New SC abortion law remains on hold under judge order

COLOMBIA, SC (AP) – A new South Carolina law banning abortion will be on hold following a judge’s order on Friday to extend a temporary restraining order.

The extension of U.S. District Judge Mary Geiger Lewis runs until March 19. Its original order, issued last month, was set to expire at midnight on Friday. On Monday, Lewis is due to chair a hearing on Planned Parenthood’s request for an injunction suspending the law altogether while a lawsuit seeking to overthrow it is resolved.

Lewis initially suspended the South Carolina Fetal Heartbeat and Abortion Protection Act ”On its second day in effect, following a Planned Parenthood lawsuit. The measure requires doctors to perform ultrasound to check the fetus for a heartbeat, which can usually be detected about six weeks after conception. If detected, abortion can only be performed if the pregnancy was caused by rape or incest or if the mother is in danger.

About a dozen other states have approved similar or more restrictive abortion bans, which could come into effect if the U.S. Supreme Court – with three judges appointed by former Republican President Donald Trump – ousted Roe v. Wade, the 1973 court ruling that supported abortion rights. Federal law replaces state law.

Opponents of the state ban have argued that many women are unaware that they are pregnant at six weeks, especially if they are not trying to conceive. And, they argue, with such an early deadline, the law gives women little time to consider whether to have an abortion.

Planned Parenthood said the initial restraining order was needed in South Carolina in part because more than 75 women were due to have abortions in the state during the next three days, and most of them would have been banned under the new law.

At Monday’s hearing, state attorneys are expected to argue that the law should go into effect while the lawsuit is in progress. Earlier this week, two of those attorneys – South Carolina Attorney General Alan Wilson and Walt Wilkins, the two county prosecutor at Conservative Upstate – wrote on court papers that an earlier US Supreme Court decision upholding a partial birth abortion ban “suggests that a preliminary injunction should be denied here”.

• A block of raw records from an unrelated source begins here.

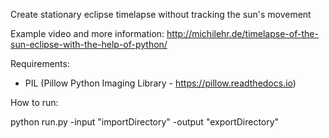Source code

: Create stationary eclipse timelapse without tracking the sun's movement

Example video and more information: http://michilehr.de/timelapse-of-the-sun-eclipse-with-the-help-of-python/

Requirements:

- PIL (Pillow Python Imaging Library - https://pillow.readthedocs.io)


How to run: 

python run.py -input "importDirectory" -output "exportDirectory"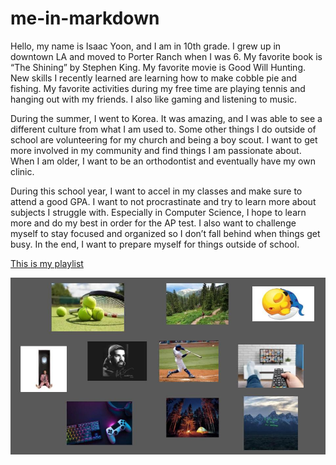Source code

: # me-in-markdown
Hello, my name is Isaac Yoon, and I am in 10th grade. I grew up in downtown LA and moved to Porter Ranch when I was 6. My favorite book is “The Shining” by Stephen King. My favorite movie is Good Will Hunting. New skills I recently learned are learning how to make cobble pie and fishing. My favorite activities during my free time are playing tennis and hanging out with my friends. I also like gaming and listening to music.
 
During the summer, I went to Korea. It was amazing, and I was able to see a different culture from what I am used to. Some other things I do outside of school are volunteering for my church and being a boy scout. I want to get more involved in my community and find things I am passionate about. When I am older, I want to be an orthodontist and eventually have my own clinic. 

During this school year, I want to accel in my classes and make sure to attend a good GPA. I want to not procrastinate and try to learn more about subjects I struggle with. Especially in Computer Science, I hope to learn more and do my best in order for the AP test. I also want to challenge myself to stay focused and organized so I don’t fall behind when things get busy. In the end, I want to prepare myself for things outside of school. 


[This is my playlist]()

![This is my mood board/collage](image.png)

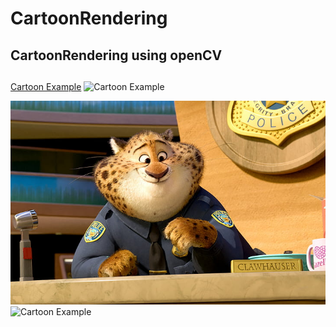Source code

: # CartoonRendering
## CartoonRendering using openCV

## 
 [Cartoon Example](https://github.com/Iamsumin/CartoonRendering/blob/main/cartoon1.jpg)
 ![Cartoon Example](https://github.com/Iamsumin/CartoonRendering/blob/main/cartoon1_output.jpg)

 ![Cartoon Example](https://github.com/Iamsumin/CartoonRendering/blob/main/cartoon2.jpg)
 ![Cartoon Example](https://github.com/Iamsumin/CartoonRendering/blob/main/cartoon2_output.jpg)





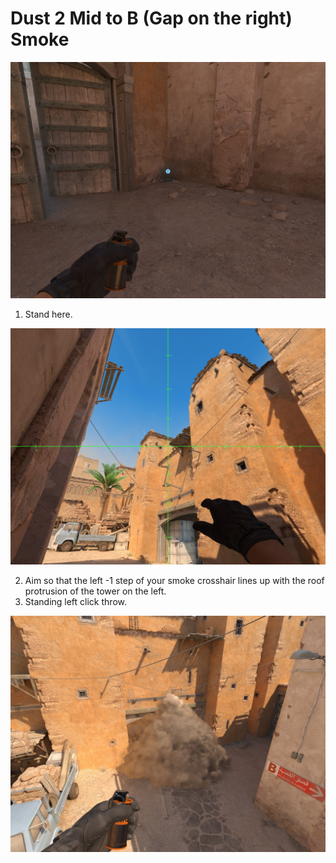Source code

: # Dust 2 Mid to B (Gap on the right) Smoke

![Spot](./pos.jpg)

1. Stand here.

![Aim](./aim.jpg)

2. Aim so that the left -1 step of your smoke crosshair lines up with the roof protrusion of the tower on the left.
3. Standing left click throw.

![Result](./result.jpg)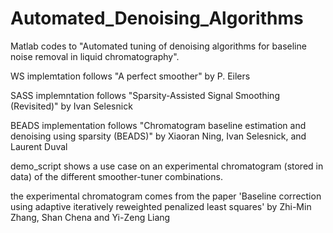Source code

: # Automated_Denoising_Algorithms
Matlab codes to "Automated tuning of denoising algorithms for baseline noise removal in liquid
chromatography". 

WS implemtation follows "A perfect smoother" by P. Eilers

SASS implemntation follows "Sparsity-Assisted Signal Smoothing (Revisited)" by Ivan Selesnick

BEADS implementation follows "Chromatogram baseline estimation and denoising using sparsity (BEADS)" by Xiaoran Ning, Ivan Selesnick, and Laurent Duval

demo_script shows a use case on an experimental chromatogram (stored in data) of the different smoother-tuner combinations. 

the experimental chromatogram comes from the paper 'Baseline correction using adaptive iteratively reweighted penalized least squares' by Zhi-Min Zhang,
Shan Chena and Yi-Zeng Liang 
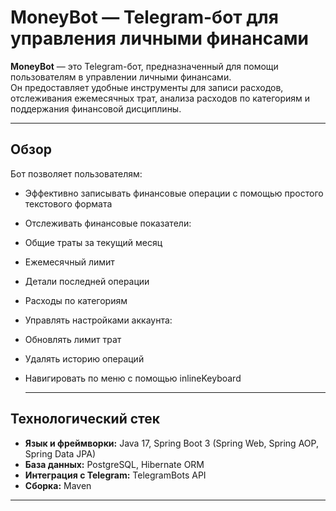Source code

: # MoneyBot — Telegram-бот для управления личными финансами

**MoneyBot** — это Telegram-бот, предназначенный для помощи пользователям в управлении личными финансами.  
Он предоставляет удобные инструменты для записи расходов, отслеживания ежемесячных трат, анализа расходов по категориям и поддержания финансовой дисциплины.

---

## Обзор

Бот позволяет пользователям:

- Эффективно записывать финансовые операции с помощью простого текстового формата
- Отслеживать финансовые показатели:
- Общие траты за текущий месяц
- Ежемесячный лимит
- Детали последней операции
- Расходы по категориям
- Управлять настройками аккаунта:
- Обновлять лимит трат
- Удалять историю операций
- Навигировать по меню с помощью inlineKeyboard

  ---

## Технологический стек

- **Язык и фреймворки:** Java 17, Spring Boot 3 (Spring Web, Spring AOP, Spring Data JPA)  
- **База данных:** PostgreSQL, Hibernate ORM  
- **Интеграция с Telegram:** TelegramBots API  
- **Сборка:** Maven  

---
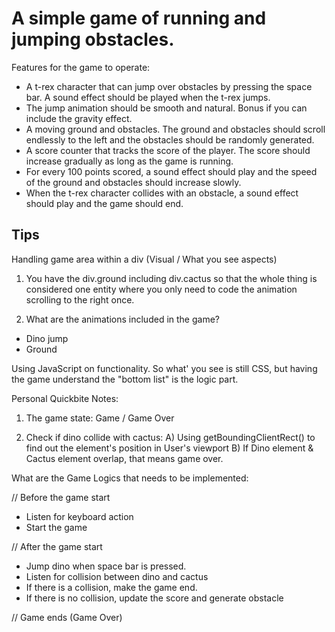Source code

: # A simple game of running and jumping obstacles.

Features for the game to operate:
<ul>
  <li>A t-rex character that can jump over obstacles by pressing the space bar. A sound effect should be played when the t-rex jumps.</li>
  <li>The jump animation should be smooth and natural. Bonus if you can include the gravity effect.</li>
  <li>A moving ground and obstacles. The ground and obstacles should scroll endlessly to the left and the obstacles should be randomly generated.</li>
  <li>A score counter that tracks the score of the player. The score should increase gradually as long as the game is running.</li>
  <li>For every 100 points scored, a sound effect should play and the speed of the ground and obstacles should increase slowly.</li>
  <li>When the t-rex character collides with an obstacle, a sound effect should play and the game should end.</li>
</ul>


Tips
--

Handling game area within a div (Visual / What you see aspects)
1. You have the div.ground including div.cactus so that the whole thing is considered one entity where you only need to code the animation scrolling to the right once.

2. What are the animations included in the game?
- Dino jump
- Ground

Using JavaScript on functionality. So what' you see is still CSS, but having the game understand the "bottom list" is the logic part.

Personal Quickbite Notes:
1. The game state: Game / Game Over

2. Check if dino collide with cactus: 
A) Using getBoundingClientRect() to find out the element's position in User's viewport
B) If Dino element & Cactus element overlap, that means game over.

What are the Game Logics that needs to be implemented:

// Before the game start
- Listen for keyboard action
- Start the game

// After the game start
- Jump dino when space bar is pressed.
- Listen for collision between dino and cactus
- If there is a collision, make the game end.
- If there is no collision, update the score and generate obstacle

// Game ends (Game Over)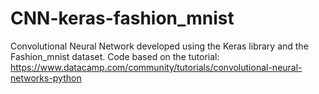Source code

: # CNN-keras-fashion_mnist
Convolutional Neural Network developed using the Keras library and the Fashion_mnist dataset.
Code based on the tutorial: <https://www.datacamp.com/community/tutorials/convolutional-neural-networks-python>
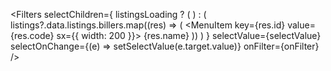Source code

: <Filters
          selectChildren={
            listingsLoading ? (
              <CircularProgress size={16} />
            ) : (
              listings?.data.listings.billers.map((res) => (
                <MenuItem key={res.id} value={res.code} sx={{ width: 200 }}>
                  {res.name}
                </MenuItem>
              ))
            )
          }
          selectValue={selectValue}
          selectOnChange={(e) => setSelectValue(e.target.value)}
          onFilter={onFilter}
        />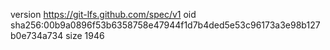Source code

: version https://git-lfs.github.com/spec/v1
oid sha256:00b9a0896f53b6358758e47944f1d7b4ded5e53c96173a3e98b127b0e734a734
size 1946
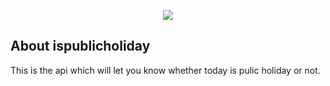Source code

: <p align="center"><img src="https://laravel.com/assets/img/components/logo-laravel.svg"></p>

## About ispublicholiday

This is the api which will let you know whether today is pulic holiday or not.


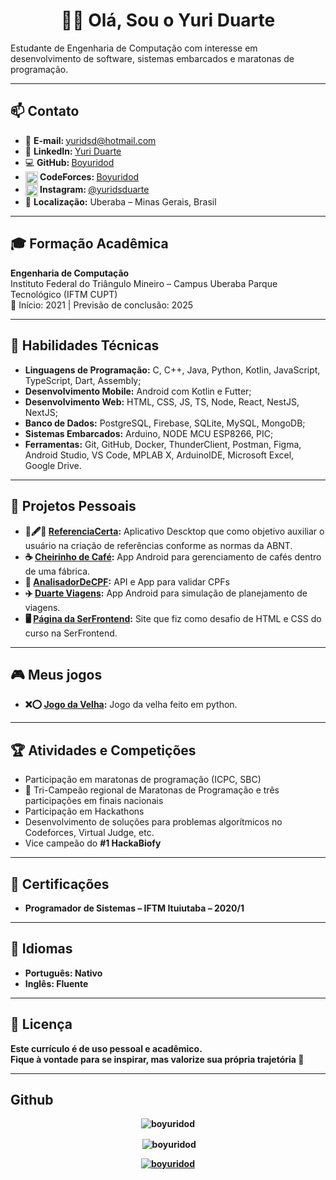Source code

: <h1 align="center">👨‍💻 Olá, Sou o Yuri Duarte</h1>

<!-- TODO  Resumo profissional ausente ou muito genérico
Inclua um parágrafo inicial com:

Sua área de atuação ou objetivo

Um diferencial seu (ex: rápido aprendizado, foco em performance, etc.)

Exemplo:

Desenvolvedor júnior com foco em aplicações web e mobile. Experiência prática com React, Kotlin e Firebase. Busco oportunidades para aplicar conhecimentos em soluções reais e aprender com times experientes. -->
<p>Estudante de Engenharia de Computação com interesse em desenvolvimento de software, sistemas embarcados e
    maratonas de programação.</p>

<hr />

<h2>📫 Contato</h2>
<ul>
    <li>📧 <strong>E-mail: </strong> <a href="mailto:yuridsd@hotmail.com">yuridsd@hotmail.com</a></li>
    <li>🔗 <strong>LinkedIn: </strong> <a href="https://www.linkedin.com/in/yuri-duarte-050581208/">Yuri Duarte</a>
    </li>
    <li>💻 <strong>GitHub: </strong> <a href="https://github.com/Boyuridod">Boyuridod</a></li>
    <li><strong><img align="center"
                src="https://raw.githubusercontent.com/rahuldkjain/github-profile-readme-generator/master/src/images/icons/Social/codeforces.svg"
                alt="https://codeforces.com/profile/boyuridod" height="20" width="20" /> CodeForces: </strong><a
            href="https://codeforces.com/profile/boyuridod">Boyuridod</a></li>
    <li><strong><img align="center"
                src="https://raw.githubusercontent.com/rahuldkjain/github-profile-readme-generator/master/src/images/icons/Social/instagram.svg"
                alt="" height="20" width="20" /> Instagram: </strong><a
            href="https://instagram.com/yuridsduarte">@yuridsduarte</a></li>
    <li>📍 <strong>Localização:</strong> Uberaba – Minas Gerais, Brasil</li>
</ul>

<hr />

<!-- Experiência profissional
Se você não tem experiências formais:

Use estágios, freelas ou contribuições em projetos.

Pode também descrever envolvimento em hackathons, TCCs, voluntariados técnicos etc.
✅ Exemplo 1: Experiência real com tecnologia
Tech Solutions LTDA – Estagiário em Desenvolvimento Web
São Paulo, SP — Mar/2024 a Dez/2024

Auxiliei no desenvolvimento de aplicações web com React e Node.js

Automatizei tarefas de build usando Webpack

Contribuí com testes unitários usando Jest, aumentando cobertura em 25%

✅ Exemplo 2: Freelancer / Projeto pessoal com cliente
Projeto Freelance – Site para Loja de Roupas “ModaFit”
Remoto — Jan/2024 a Fev/2024

Desenvolvi site responsivo em HTML, CSS, JavaScript e integração com WhatsApp

Entreguei o projeto em 10 dias com feedback positivo do cliente

Otimizei desempenho e carregamento de imagens

✅ Exemplo 3: Voluntariado ou projeto acadêmico
Voluntário – Plataforma de doações para ONG local
Belo Horizonte, MG — Ago/2023 a Out/2023

Trabalhei em equipe com 3 colegas no back-end da aplicação

Usei Firebase Realtime Database e autenticação com e-mail

Projeto apresentado em feira de tecnologia da escola -->

<h2>🎓 Formação Acadêmica</h2>
<p><strong>Engenharia de Computação</strong><br />
    Instituto Federal do Triângulo Mineiro – Campus Uberaba Parque Tecnológico (IFTM CUPT)<br />
    📅 Início: 2021 | Previsão de conclusão: 2025</p>

<hr />

<h2>🧠 Habilidades Técnicas</h2>
<ul>
    <li><strong>Linguagens de Programação:</strong> C, C++, Java, Python, Kotlin, JavaScript, TypeScript, Dart, Assembly;</li>
    <li><strong>Desenvolvimento Mobile:</strong> Android com Kotlin e Futter;</li>
    <li><strong>Desenvolvimento Web:</strong> HTML, CSS, JS, TS, Node, React, NestJS, NextJS;</li>
    <li><strong>Banco de Dados:</strong> PostgreSQL, Firebase, SQLite, MySQL, MongoDB;</li>
    <li><strong>Sistemas Embarcados:</strong> Arduino, NODE MCU ESP8266, PIC;</li>
    <li><strong>Ferramentas:</strong> Git, GitHub, Docker, ThunderClient, Postman, Figma, Android Studio, VS Code, MPLAB X, ArduinoIDE, Microsoft Excel, Google Drive.</li>
</ul>

<hr />

<!-- TODO Colocar mais projetos aqui e o link para eles -->
<!-- TODO Faltam detalhes nos projetos
Se você menciona GitHub ou projetos, é essencial:

Explicar qual problema o projeto resolve

Listar tecnologias usadas

Mencionar se teve trabalho em equipe, prazos, desafios superados

💡 Exemplo:
App de lista de tarefas (React + Firebase) – projeto pessoal para praticar CRUD. Front-end com React, autenticação com Firebase Auth e armazenamento em Firestore. -->
<h2>📂 Projetos Pessoais</h2>
<ul>
    <li><strong>📒🖋️📝 <a href="https://github.com/Boyuridod/ReferenciaCerta" target="_blank">ReferenciaCerta</a>:</strong>
        Aplicativo Descktop que como objetivo auxiliar o usuário na criação de referências conforme as normas da ABNT.
    </li>
    <li><strong>☕ <a href="https://github.com/Boyuridod/CheirinhoDeCafe" target="_blank">Cheirinho de Café</a>:</strong>
        App Android para gerenciamento de cafés dentro de uma fábrica.
    </li>
    <li><strong>🔎 <a href="https://github.com/Boyuridod/AnalisadorDeCPF" target="_blank">AnalisadorDeCPF</a>:</strong>
        API e App para validar CPFs
    </li>
    <li><strong>✈️ <a href="https://github.com/Boyuridod/DuarteViagens" target="_blank">Duarte Viagens</a>:</strong>
        App Android para simulação de planejamento de viagens.
    </li>
    <li><strong>🖥️ <a href="https://github.com/Boyuridod/Estagio-Cursos-Projeto-1-SerFrontend" target="_blank">Página da SerFrontend</a>:</strong>
        Site que fiz como desafio de HTML e CSS do curso na SerFrontend.
    </li>
</ul>

<hr />

<h2>🎮 Meus jogos</h2>
<ul>
    <li><strong>❌⭕ <a href="https://github.com/Boyuridod/JogoDaVelhaEmPython" target="_blank">Jogo da Velha</a>:</strong>
        Jogo da velha feito em python.
    </li>
</ul>

<hr />

<h2>🏆 Atividades e Competições</h2>
<ul>
    <li>Participação em maratonas de programação (ICPC, SBC)</li>
    <li>🥇 Tri-Campeão regional de Maratonas de Programação e três participações em finais nacionais</li>
    <li>Participação em Hackathons</li>
    <li>Desenvolvimento de soluções para problemas algorítmicos no Codeforces, Virtual Judge, etc.</li>
    <li>Vice campeão do <b>#1 HackaBiofy<b></li>
</ul>

<hr />

<!-- TODO Colocar os certificados no drive e colocar um link para eles -->
<h2>📜 Certificações</h2>
<ul>
    <li>Programador de Sistemas – IFTM Ituiutaba – 2020/1</li>
</ul>

<hr />

<h2>💬 Idiomas</h2>
<ul>
    <li>Português: Nativo</li>
    <li>Inglês: Fluente</li>
</ul>

<hr />

<h2>📄 Licença</h2>
<p>Este currículo é de uso pessoal e acadêmico.<br />
    Fique à vontade para se inspirar, mas valorize sua própria trajetória 🚀</p>

<hr />

<h2>Github</h2>
<!-- TODO Mudar para modo escuro -->

<p align="center"><img align="center"
        src="https://github-readme-stats.vercel.app/api/top-langs?username=boyuridod&show_icons=true&locale=en&layout=compact"
        alt="boyuridod" /></p>

<p align="center">&nbsp;<img align="center"
        src="https://github-readme-stats.vercel.app/api?username=boyuridod&show_icons=true&locale=en"
        alt="boyuridod" />
</p>

<p align="center"> <a href="https://github.com/ryo-ma/github-profile-trophy"><img
            src="https://github-profile-trophy.vercel.app/?username=boyuridod" alt="boyuridod" /></a> </p>

<!-- TODO Visual e design
Se puder, adicione ícones sutis para redes, skills e contatos (LinkedIn, GitHub).

Uma cor de destaque (azul escuro, cinza ou verde escuro) pode modernizar sem comprometer a sobriedade.

Use bullet points em vez de texto corrido para listas. -->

South Carolina Governor Henry McMaster signed the bill less than an hour after state lawmakers sent him. McMaster, who asked to intervene in the suit, also sought to lift the restraining order, arguing in court documents that the suit is inappropriate in part because Planned Parenthood opened it before he signed the measure into law.

Planned Parenthood has indicated that they plan to oppose McMaster’s request to participate in the case, according to the governor’s lawyers.

The new law does not punish a pregnant woman for having an illegal abortion, but the person performing the procedure can be charged with a crime, sentenced to up to two years and a $ 10,000 fine if found guilty.

South Carolina has three clinics that offer abortion in its largest metropolitan areas – Charleston, Columbia and Greenville – and none of them perform abortions after the first trimester. Two of them have abortions only twice a week, according to Planned Parenthood.